Le combat commence. Le gamin montra des prises à l'adulte. C'est compliqué, il faut appuyer sur plusieurs boutons en même temps ou successivement mais dans un délai très bref et dans un ordre précis. Pendant que je m'acharne sans succès sur des commandes réticentes, Min massacre allègrement Alice, qui mouline en vain ses épées dans le vide. J'observe attentivement sur l'écran la jeune femme transpercée par une énorme hallebarde, poussant des cris de douleur. Pendant combien de milliers d'années a-t-il fallu le prétexte d'une sale guerre ou d'une méchante révolution, pour pouvoir jouer impunément au tortionnaire, mais avec des êtres humains bien réels ? Certes, la conscience des bourreaux fait des victimes des êtres non humains, barbares pour les uns ou mécréants pour les autres. Il faut bien cela pour pouvoir massacrer sans remords. Un humain virtuel constitue en quelque sorte une victime de progrès.
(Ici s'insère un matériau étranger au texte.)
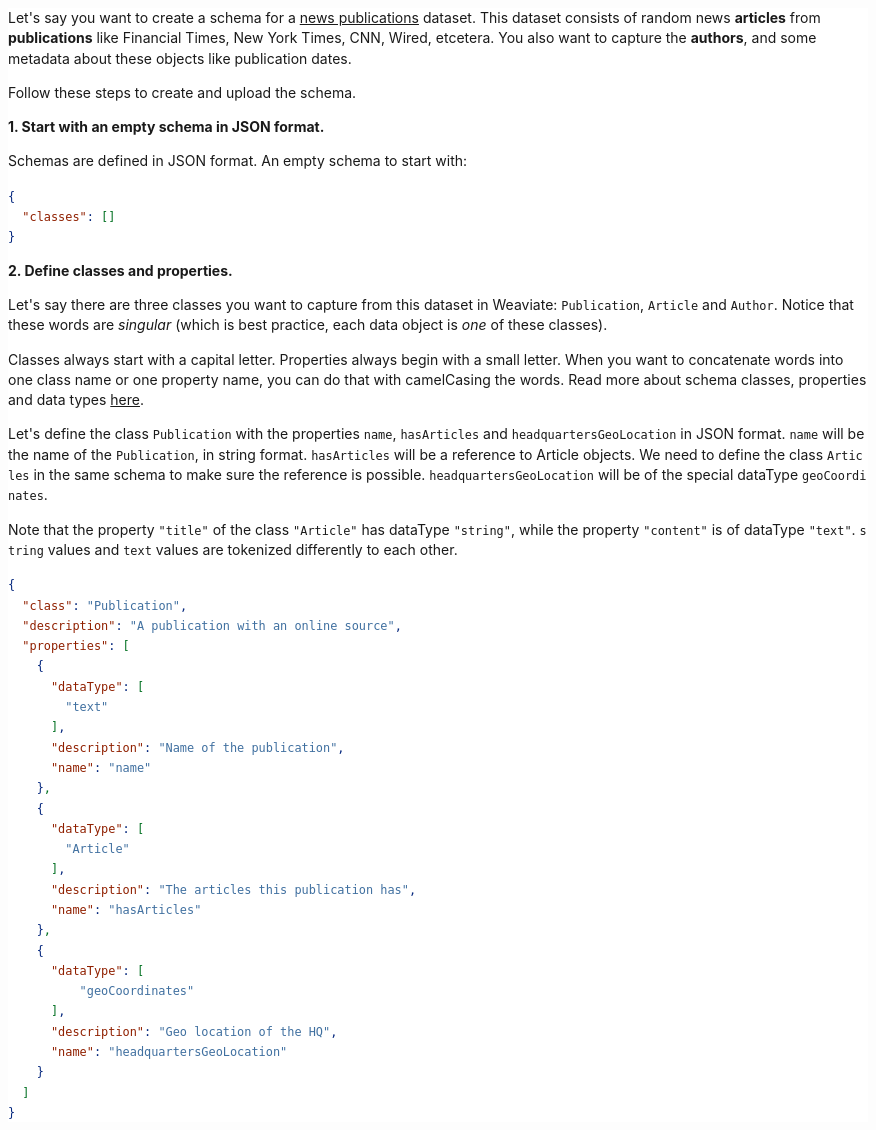 Let's say you want to create a schema for a [news publications](../more-resources/example-datasets.md) dataset. This dataset consists of random news **articles** from **publications** like Financial Times, New York Times, CNN, Wired, etcetera. You also want to capture the **authors**, and some metadata about these objects like publication dates.

Follow these steps to create and upload the schema.

**1. Start with an empty schema in JSON format.**

Schemas are defined in JSON format. An empty schema to start with:

```json
{
  "classes": []
}
```

**2. Define classes and properties.**

Let's say there are three classes you want to capture from this dataset in Weaviate: `Publication`, `Article` and `Author`. Notice that these words are *singular* (which is best practice, each data object is *one* of these classes).

Classes always start with a capital letter. Properties always begin with a small letter. When you want to concatenate words into one class name or one property name, you can do that with camelCasing the words. Read more about schema classes, properties and data types [here](/developers/weaviate/config-refs/schema.md).

Let's define the class `Publication` with the properties `name`, `hasArticles` and `headquartersGeoLocation` in JSON format. `name` will be the name of the `Publication`, in string format. `hasArticles` will be a reference to Article objects. We need to define the class `Articles` in the same schema to make sure the reference is possible. `headquartersGeoLocation` will be of the special dataType `geoCoordinates`.

Note that the property `"title"` of the class `"Article"` has dataType `"string"`, while the property `"content"` is of dataType `"text"`. `string` values and `text` values are tokenized differently to each other.

```json
{
  "class": "Publication",
  "description": "A publication with an online source",
  "properties": [
    {
      "dataType": [
        "text"
      ],
      "description": "Name of the publication",
      "name": "name"
    },
    {
      "dataType": [
        "Article"
      ],
      "description": "The articles this publication has",
      "name": "hasArticles"
    },
    {
      "dataType": [
          "geoCoordinates"
      ],
      "description": "Geo location of the HQ",
      "name": "headquartersGeoLocation"
    }
  ]
}
```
Car le bourreau, ainsi qu'on l'a vu dans toutes les sales guerres, ne peut jamais cesser de torturer, il est lui-même prisonnier de sa victime qui lui offre son fantasme incarné, le pouvoir d'obtenir d'un corps humain étranger les mêmes mouvements qu'on peut commander au sien. À ce jeu de polichinelle, on ne guérit pas, on enchaîne le bourreau à sa propre souffrance : celle de répéter sans fin le fantasme qui l'emprisonne.